Use MCP components directly without any server (you implement your own):

package main

import "github.com/benozo/conduit/mcp"

func main() {
    // Create components
    memory := mcp.NewMemory()
    tools := mcp.NewToolRegistry()
    
    // Register tools
    tools.Register("my_tool", func(params map[string]interface{}, memory *mcp.Memory) (interface{}, error) {
        return map[string]string{"result": "Hello!"}, nil
    })
    
    // Use directly
    result, err := tools.Call("my_tool", map[string]interface{}{}, memory)
    // Integrate into your own web server, CLI, gRPC service, etc.
}

Library API

Server Configuration

config := &conduit.Config{
    Port:          8080,              // HTTP server port
    OllamaURL:     "http://localhost:11434", // Ollama API URL
    Mode:          mcp.ModeBoth,      // Server mode (Stdio/HTTP/Both)
    EnableCORS:    true,              // Enable CORS for HTTP mode
    EnableHTTPS:   false,             // Enable HTTPS
    EnableLogging: true,              // Enable logging
}

Creating a Server

// Standard server with default config
server := conduit.NewServer(nil)

// Standard server with custom config
server := conduit.NewServer(config)

// Enhanced server with rich schema support
server := conduit.NewEnhancedServer(config)
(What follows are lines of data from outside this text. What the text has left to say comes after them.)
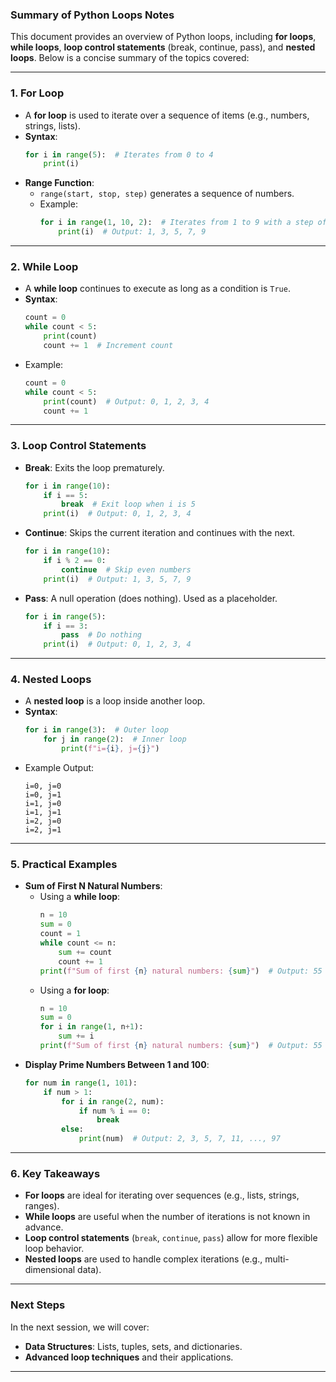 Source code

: ### Summary of Python Loops Notes

This document provides an overview of Python loops, including **for loops**, **while loops**, **loop control statements** (break, continue, pass), and **nested loops**. Below is a concise summary of the topics covered:

---

### 1. **For Loop**
   - A **for loop** is used to iterate over a sequence of items (e.g., numbers, strings, lists).
   - **Syntax**:
     ```python
     for i in range(5):  # Iterates from 0 to 4
         print(i)
     ```
   - **Range Function**:
     - `range(start, stop, step)` generates a sequence of numbers.
     - Example:
       ```python
       for i in range(1, 10, 2):  # Iterates from 1 to 9 with a step of 2
           print(i)  # Output: 1, 3, 5, 7, 9
       ```

---

### 2. **While Loop**
   - A **while loop** continues to execute as long as a condition is `True`.
   - **Syntax**:
     ```python
     count = 0
     while count < 5:
         print(count)
         count += 1  # Increment count
     ```
   - Example:
     ```python
     count = 0
     while count < 5:
         print(count)  # Output: 0, 1, 2, 3, 4
         count += 1
     ```

---

### 3. **Loop Control Statements**
   - **Break**: Exits the loop prematurely.
     ```python
     for i in range(10):
         if i == 5:
             break  # Exit loop when i is 5
         print(i)  # Output: 0, 1, 2, 3, 4
     ```
   - **Continue**: Skips the current iteration and continues with the next.
     ```python
     for i in range(10):
         if i % 2 == 0:
             continue  # Skip even numbers
         print(i)  # Output: 1, 3, 5, 7, 9
     ```
   - **Pass**: A null operation (does nothing). Used as a placeholder.
     ```python
     for i in range(5):
         if i == 3:
             pass  # Do nothing
         print(i)  # Output: 0, 1, 2, 3, 4
     ```

---

### 4. **Nested Loops**
   - A **nested loop** is a loop inside another loop.
   - **Syntax**:
     ```python
     for i in range(3):  # Outer loop
         for j in range(2):  # Inner loop
             print(f"i={i}, j={j}")
     ```
   - Example Output:
     ```
     i=0, j=0
     i=0, j=1
     i=1, j=0
     i=1, j=1
     i=2, j=0
     i=2, j=1
     ```

---

### 5. **Practical Examples**
   - **Sum of First N Natural Numbers**:
     - Using a **while loop**:
       ```python
       n = 10
       sum = 0
       count = 1
       while count <= n:
           sum += count
           count += 1
       print(f"Sum of first {n} natural numbers: {sum}")  # Output: 55
       ```
     - Using a **for loop**:
       ```python
       n = 10
       sum = 0
       for i in range(1, n+1):
           sum += i
       print(f"Sum of first {n} natural numbers: {sum}")  # Output: 55
       ```
   - **Display Prime Numbers Between 1 and 100**:
     ```python
     for num in range(1, 101):
         if num > 1:
             for i in range(2, num):
                 if num % i == 0:
                     break
             else:
                 print(num)  # Output: 2, 3, 5, 7, 11, ..., 97
     ```

---

### 6. **Key Takeaways**
   - **For loops** are ideal for iterating over sequences (e.g., lists, strings, ranges).
   - **While loops** are useful when the number of iterations is not known in advance.
   - **Loop control statements** (`break`, `continue`, `pass`) allow for more flexible loop behavior.
   - **Nested loops** are used to handle complex iterations (e.g., multi-dimensional data).

---

### Next Steps
In the next session, we will cover:
- **Data Structures**: Lists, tuples, sets, and dictionaries.
- **Advanced loop techniques** and their applications.

---
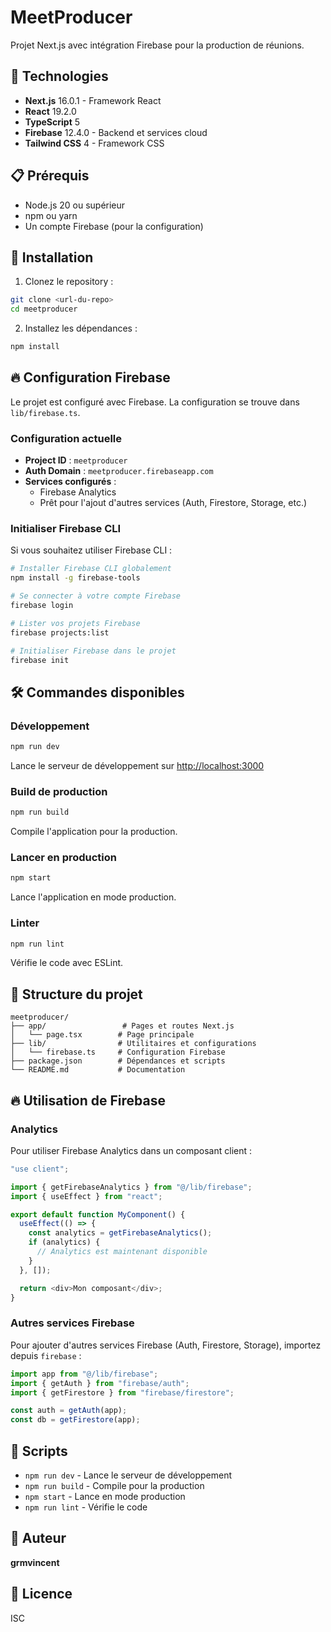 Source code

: # MeetProducer

Projet Next.js avec intégration Firebase pour la production de réunions.

## 🚀 Technologies

- **Next.js** 16.0.1 - Framework React
- **React** 19.2.0
- **TypeScript** 5
- **Firebase** 12.4.0 - Backend et services cloud
- **Tailwind CSS** 4 - Framework CSS

## 📋 Prérequis

- Node.js 20 ou supérieur
- npm ou yarn
- Un compte Firebase (pour la configuration)

## 🔧 Installation

1. Clonez le repository :
```bash
git clone <url-du-repo>
cd meetproducer
```

2. Installez les dépendances :
```bash
npm install
```

## 🔥 Configuration Firebase

Le projet est configuré avec Firebase. La configuration se trouve dans `lib/firebase.ts`.

### Configuration actuelle

- **Project ID** : `meetproducer`
- **Auth Domain** : `meetproducer.firebaseapp.com`
- **Services configurés** :
  - Firebase Analytics
  - Prêt pour l'ajout d'autres services (Auth, Firestore, Storage, etc.)

### Initialiser Firebase CLI

Si vous souhaitez utiliser Firebase CLI :

```bash
# Installer Firebase CLI globalement
npm install -g firebase-tools

# Se connecter à votre compte Firebase
firebase login

# Lister vos projets Firebase
firebase projects:list

# Initialiser Firebase dans le projet
firebase init
```

## 🛠️ Commandes disponibles

### Développement

```bash
npm run dev
```

Lance le serveur de développement sur [http://localhost:3000](http://localhost:3000)

### Build de production

```bash
npm run build
```

Compile l'application pour la production.

### Lancer en production

```bash
npm start
```

Lance l'application en mode production.

### Linter

```bash
npm run lint
```

Vérifie le code avec ESLint.

## 📁 Structure du projet

```
meetproducer/
├── app/                 # Pages et routes Next.js
│   └── page.tsx        # Page principale
├── lib/                # Utilitaires et configurations
│   └── firebase.ts     # Configuration Firebase
├── package.json        # Dépendances et scripts
└── README.md           # Documentation
```

## 🔥 Utilisation de Firebase

### Analytics

Pour utiliser Firebase Analytics dans un composant client :

```typescript
"use client";

import { getFirebaseAnalytics } from "@/lib/firebase";
import { useEffect } from "react";

export default function MyComponent() {
  useEffect(() => {
    const analytics = getFirebaseAnalytics();
    if (analytics) {
      // Analytics est maintenant disponible
    }
  }, []);

  return <div>Mon composant</div>;
}
```

### Autres services Firebase

Pour ajouter d'autres services Firebase (Auth, Firestore, Storage), importez depuis `firebase` :

```typescript
import app from "@/lib/firebase";
import { getAuth } from "firebase/auth";
import { getFirestore } from "firebase/firestore";

const auth = getAuth(app);
const db = getFirestore(app);
```

## 📝 Scripts

- `npm run dev` - Lance le serveur de développement
- `npm run build` - Compile pour la production
- `npm start` - Lance en mode production
- `npm run lint` - Vérifie le code

## 👤 Auteur

**grmvincent**

## 📄 Licence

ISC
// Standard server with custom model
server := conduit.NewServerWithModel(config, myModelFunc)

Registering Tools

// Register tool packages
tools.RegisterTextTools(server)    // Text manipulation tools
tools.RegisterMemoryTools(server)  // Memory management tools
tools.RegisterUtilityTools(server) // Utility tools

// Register individual tools
server.RegisterTool("my_tool", func(params map[string]interface{}, memory *mcp.Memory) (interface{}, error) {
    // Tool implementation
    return result, nil
})

Enhanced Tool Registration (with Rich Schemas)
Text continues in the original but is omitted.